The Freeman Hospital is a tertiary referral center for hepatobiliary and pancreatic diseases in the North East region of England providing services to approximately 3.5 million people. EUS is provided by three experienced pancreaticobiliary endosonographers (JSL, MKN, KWO) with a minimum of 3000 EUS performed individually.

Retrospective analysis of all pancreatic pathology reports for neuroendocrine tumors was performed for the period January 2009 to June 2017. The pathology database was searched using SNOMED codes for all surgical resections of PanNET lesions that also had preoperative EUS-guided sampling. Patient demographics, lesion size, and location were noted. FNA and FNB reports were examined and Ki67 PI and grade recorded. Surgical histology reports were examined and time from EUS to surgery, operation performed, TNM stage, Ki67 and grade recorded and compared using correlation coefficient and proportional analysis.

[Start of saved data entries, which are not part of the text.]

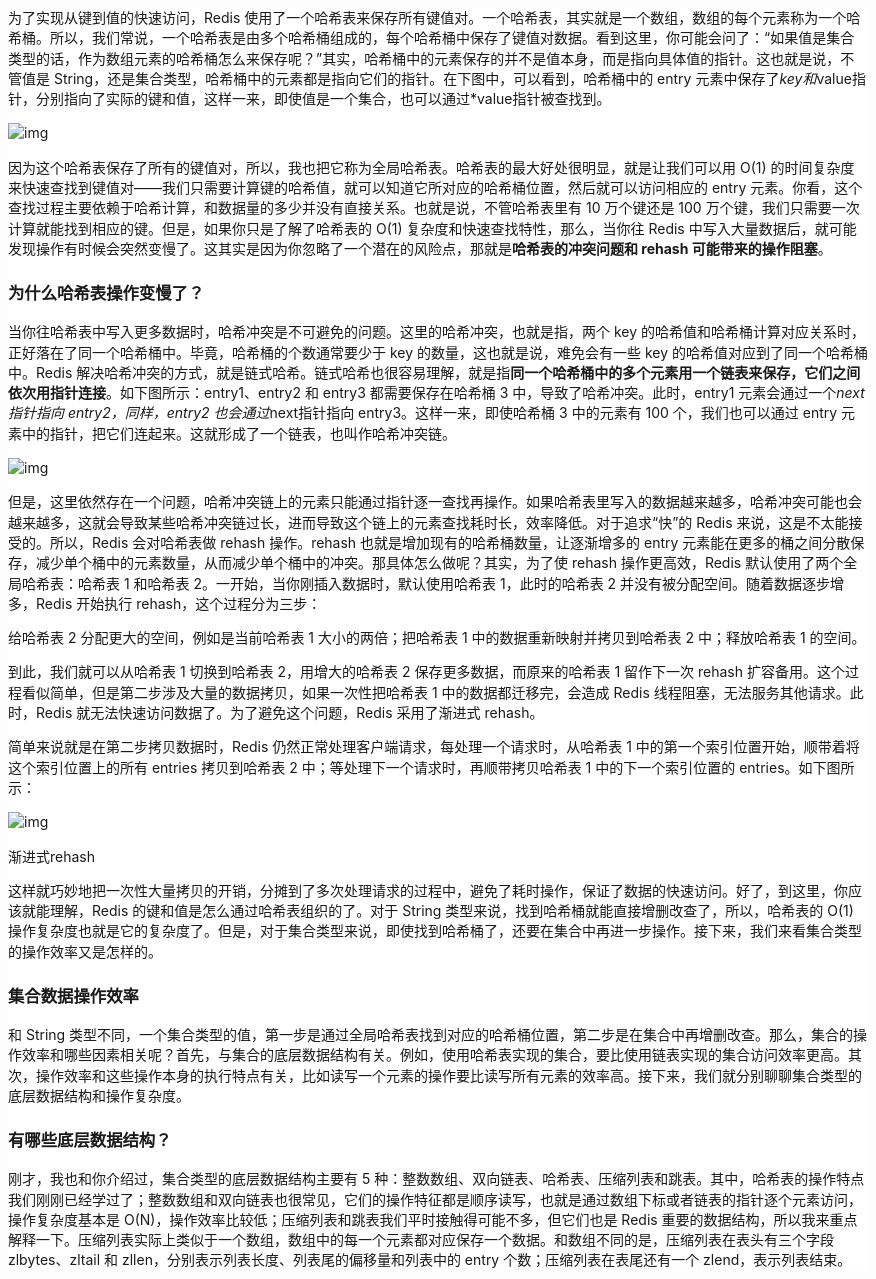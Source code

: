 为了实现从键到值的快速访问，Redis 使用了一个哈希表来保存所有键值对。一个哈希表，其实就是一个数组，数组的每个元素称为一个哈希桶。所以，我们常说，一个哈希表是由多个哈希桶组成的，每个哈希桶中保存了键值对数据。看到这里，你可能会问了：“如果值是集合类型的话，作为数组元素的哈希桶怎么来保存呢？”其实，哈希桶中的元素保存的并不是值本身，而是指向具体值的指针。这也就是说，不管值是 String，还是集合类型，哈希桶中的元素都是指向它们的指针。在下图中，可以看到，哈希桶中的 entry 元素中保存了*key和*value指针，分别指向了实际的键和值，这样一来，即使值是一个集合，也可以通过*value指针被查找到。

![img](https://static001.geekbang.org/resource/image/1c/5f/1cc8eaed5d1ca4e3cdbaa5a3d48dfb5f.jpg?wh=1773*875)

因为这个哈希表保存了所有的键值对，所以，我也把它称为全局哈希表。哈希表的最大好处很明显，就是让我们可以用 O(1) 的时间复杂度来快速查找到键值对——我们只需要计算键的哈希值，就可以知道它所对应的哈希桶位置，然后就可以访问相应的 entry 元素。你看，这个查找过程主要依赖于哈希计算，和数据量的多少并没有直接关系。也就是说，不管哈希表里有 10 万个键还是 100 万个键，我们只需要一次计算就能找到相应的键。但是，如果你只是了解了哈希表的 O(1) 复杂度和快速查找特性，那么，当你往 Redis 中写入大量数据后，就可能发现操作有时候会突然变慢了。这其实是因为你忽略了一个潜在的风险点，那就是**哈希表的冲突问题和 rehash 可能带来的操作阻塞**。

### 为什么哈希表操作变慢了？

当你往哈希表中写入更多数据时，哈希冲突是不可避免的问题。这里的哈希冲突，也就是指，两个 key 的哈希值和哈希桶计算对应关系时，正好落在了同一个哈希桶中。毕竟，哈希桶的个数通常要少于 key 的数量，这也就是说，难免会有一些 key 的哈希值对应到了同一个哈希桶中。Redis 解决哈希冲突的方式，就是链式哈希。链式哈希也很容易理解，就是指**同一个哈希桶中的多个元素用一个链表来保存，它们之间依次用指针连接**。如下图所示：entry1、entry2 和 entry3 都需要保存在哈希桶 3 中，导致了哈希冲突。此时，entry1 元素会通过一个*next指针指向 entry2，同样，entry2 也会通过*next指针指向 entry3。这样一来，即使哈希桶 3 中的元素有 100 个，我们也可以通过 entry 元素中的指针，把它们连起来。这就形成了一个链表，也叫作哈希冲突链。

![img](https://static001.geekbang.org/resource/image/8a/28/8ac4cc6cf94968a502161f85d072e428.jpg?wh=1233*1093)

但是，这里依然存在一个问题，哈希冲突链上的元素只能通过指针逐一查找再操作。如果哈希表里写入的数据越来越多，哈希冲突可能也会越来越多，这就会导致某些哈希冲突链过长，进而导致这个链上的元素查找耗时长，效率降低。对于追求“快”的 Redis 来说，这是不太能接受的。所以，Redis 会对哈希表做 rehash 操作。rehash 也就是增加现有的哈希桶数量，让逐渐增多的 entry 元素能在更多的桶之间分散保存，减少单个桶中的元素数量，从而减少单个桶中的冲突。那具体怎么做呢？其实，为了使 rehash 操作更高效，Redis 默认使用了两个全局哈希表：哈希表 1 和哈希表 2。一开始，当你刚插入数据时，默认使用哈希表 1，此时的哈希表 2 并没有被分配空间。随着数据逐步增多，Redis 开始执行 rehash，这个过程分为三步：

给哈希表 2 分配更大的空间，例如是当前哈希表 1 大小的两倍；把哈希表 1 中的数据重新映射并拷贝到哈希表 2 中；释放哈希表 1 的空间。

到此，我们就可以从哈希表 1 切换到哈希表 2，用增大的哈希表 2 保存更多数据，而原来的哈希表 1 留作下一次 rehash 扩容备用。这个过程看似简单，但是第二步涉及大量的数据拷贝，如果一次性把哈希表 1 中的数据都迁移完，会造成 Redis 线程阻塞，无法服务其他请求。此时，Redis 就无法快速访问数据了。为了避免这个问题，Redis 采用了渐进式 rehash。

简单来说就是在第二步拷贝数据时，Redis 仍然正常处理客户端请求，每处理一个请求时，从哈希表 1 中的第一个索引位置开始，顺带着将这个索引位置上的所有 entries 拷贝到哈希表 2 中；等处理下一个请求时，再顺带拷贝哈希表 1 中的下一个索引位置的 entries。如下图所示：

![img](https://static001.geekbang.org/resource/image/73/0c/73fb212d0b0928d96a0d7d6ayy76da0c.jpg?wh=1770*1079)

渐进式rehash

这样就巧妙地把一次性大量拷贝的开销，分摊到了多次处理请求的过程中，避免了耗时操作，保证了数据的快速访问。好了，到这里，你应该就能理解，Redis 的键和值是怎么通过哈希表组织的了。对于 String 类型来说，找到哈希桶就能直接增删改查了，所以，哈希表的 O(1) 操作复杂度也就是它的复杂度了。但是，对于集合类型来说，即使找到哈希桶了，还要在集合中再进一步操作。接下来，我们来看集合类型的操作效率又是怎样的。

### 集合数据操作效率

和 String 类型不同，一个集合类型的值，第一步是通过全局哈希表找到对应的哈希桶位置，第二步是在集合中再增删改查。那么，集合的操作效率和哪些因素相关呢？首先，与集合的底层数据结构有关。例如，使用哈希表实现的集合，要比使用链表实现的集合访问效率更高。其次，操作效率和这些操作本身的执行特点有关，比如读写一个元素的操作要比读写所有元素的效率高。接下来，我们就分别聊聊集合类型的底层数据结构和操作复杂度。

### 有哪些底层数据结构？

刚才，我也和你介绍过，集合类型的底层数据结构主要有 5 种：整数数组、双向链表、哈希表、压缩列表和跳表。其中，哈希表的操作特点我们刚刚已经学过了；整数数组和双向链表也很常见，它们的操作特征都是顺序读写，也就是通过数组下标或者链表的指针逐个元素访问，操作复杂度基本是 O(N)，操作效率比较低；压缩列表和跳表我们平时接触得可能不多，但它们也是 Redis 重要的数据结构，所以我来重点解释一下。压缩列表实际上类似于一个数组，数组中的每一个元素都对应保存一个数据。和数组不同的是，压缩列表在表头有三个字段 zlbytes、zltail 和 zllen，分别表示列表长度、列表尾的偏移量和列表中的 entry 个数；压缩列表在表尾还有一个 zlend，表示列表结束。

All EUS procedures were undertaken after obtaining informed patient consent. Hitachi EUB-7500 or Preirus US workstations (Hitachi Medical Systems, Wellingborough, UK) and Pentax linear echoendoscopes (Pentax, Slough, UK) were used to perform EUS. Sampling of the lesion was performed under real-time EUS guidance using the techniques described hereafter. All procedures were performed using the slow pull technique followed by 10 mL of suction during the passes and fanning of the needle throughout the lesion to optimize tissue acquisition. The number of passes into the lesion was determined by the individual endosonographer but a minimum of three passes was the target during the study period. Rapid On Site Evaluation (ROSE) was available during the study period but only applied to the FNA samples and we have previously shown no increase in diagnostic yield in an established EUS service [23].

EUS-FNA technique

FNA was performed using either 22- or 25-gauge needles (Cook Medical, Limerick, Ireland) and tissue from each pass expressed onto glass slides to create smear slides which were air-dried and subsequently stained with Giemsa-based stains. The remaining tissue was expressed into cytofix red solution (BD Surepath, Bioscience Healthcare, Nottingham, UK) and used for Surepath Liquid Based Cytology (LBC). Any macroscopically intact tissue fragments were processed as a cell block and stained with hematoxylin and eosin. All slides were analyzed by experienced cytopathologists. Cytological diagnosis of well-differentiated neuroendocrine tumor was based on standard features (such as mostly dispersed cell population with eccentric cytoplasm, smooth nuclear outline with salt-and-pepper chromatin, inconspicuous nucleoli and naked nuclei). Immunocytochemistry was performed on the LBC or cell block (cell block used in preference if contained enough tumor cells), with the neuroendocrine markers synaptophysin, chromogranin and CD56, plus Ki67 when sufficient material was available. Ki67 was assessed by estimation or cell counting and tumors were given a provisional grade.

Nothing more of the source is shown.